EXERCISE INPUTS
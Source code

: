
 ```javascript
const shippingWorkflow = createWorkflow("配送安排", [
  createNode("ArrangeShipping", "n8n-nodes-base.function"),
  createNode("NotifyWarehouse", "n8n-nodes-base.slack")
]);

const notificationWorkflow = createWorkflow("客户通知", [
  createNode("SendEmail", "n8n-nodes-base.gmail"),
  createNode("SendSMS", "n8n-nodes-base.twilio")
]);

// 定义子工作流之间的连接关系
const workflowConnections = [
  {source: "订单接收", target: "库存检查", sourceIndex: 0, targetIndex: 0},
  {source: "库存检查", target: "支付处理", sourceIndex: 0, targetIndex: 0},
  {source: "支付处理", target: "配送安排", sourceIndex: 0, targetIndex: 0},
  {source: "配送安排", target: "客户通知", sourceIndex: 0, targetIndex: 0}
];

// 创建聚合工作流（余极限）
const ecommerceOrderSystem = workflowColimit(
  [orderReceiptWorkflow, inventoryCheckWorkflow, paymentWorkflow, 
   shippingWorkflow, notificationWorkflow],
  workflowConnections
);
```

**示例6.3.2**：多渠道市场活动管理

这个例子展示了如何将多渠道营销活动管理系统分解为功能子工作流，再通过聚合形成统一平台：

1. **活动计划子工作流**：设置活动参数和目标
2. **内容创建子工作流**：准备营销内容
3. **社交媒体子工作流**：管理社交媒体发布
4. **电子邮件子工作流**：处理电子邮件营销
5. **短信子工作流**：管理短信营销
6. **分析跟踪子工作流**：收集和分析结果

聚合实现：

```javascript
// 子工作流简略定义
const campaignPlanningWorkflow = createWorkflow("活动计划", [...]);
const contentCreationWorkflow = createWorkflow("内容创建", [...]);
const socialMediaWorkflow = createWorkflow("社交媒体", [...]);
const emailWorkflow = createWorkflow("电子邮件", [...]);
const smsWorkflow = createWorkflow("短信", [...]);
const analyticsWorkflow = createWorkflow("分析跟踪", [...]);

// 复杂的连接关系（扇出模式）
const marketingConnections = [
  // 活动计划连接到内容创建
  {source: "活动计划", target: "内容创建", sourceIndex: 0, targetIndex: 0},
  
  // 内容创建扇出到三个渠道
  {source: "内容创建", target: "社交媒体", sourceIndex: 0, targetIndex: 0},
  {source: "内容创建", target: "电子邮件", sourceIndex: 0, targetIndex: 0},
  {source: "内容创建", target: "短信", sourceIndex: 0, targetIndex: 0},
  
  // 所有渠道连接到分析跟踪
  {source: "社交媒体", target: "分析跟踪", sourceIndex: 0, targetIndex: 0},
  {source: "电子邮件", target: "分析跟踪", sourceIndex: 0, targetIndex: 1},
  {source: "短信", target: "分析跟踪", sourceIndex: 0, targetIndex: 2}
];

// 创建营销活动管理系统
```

TASK GOAL
From the data above, copy each line that holds "支付处理".

YOUR SOLUTION
  {source: "库存检查", target: "支付处理", sourceIndex: 0, targetIndex: 0},
  {source: "支付处理", target: "配送安排", sourceIndex: 0, targetIndex: 0},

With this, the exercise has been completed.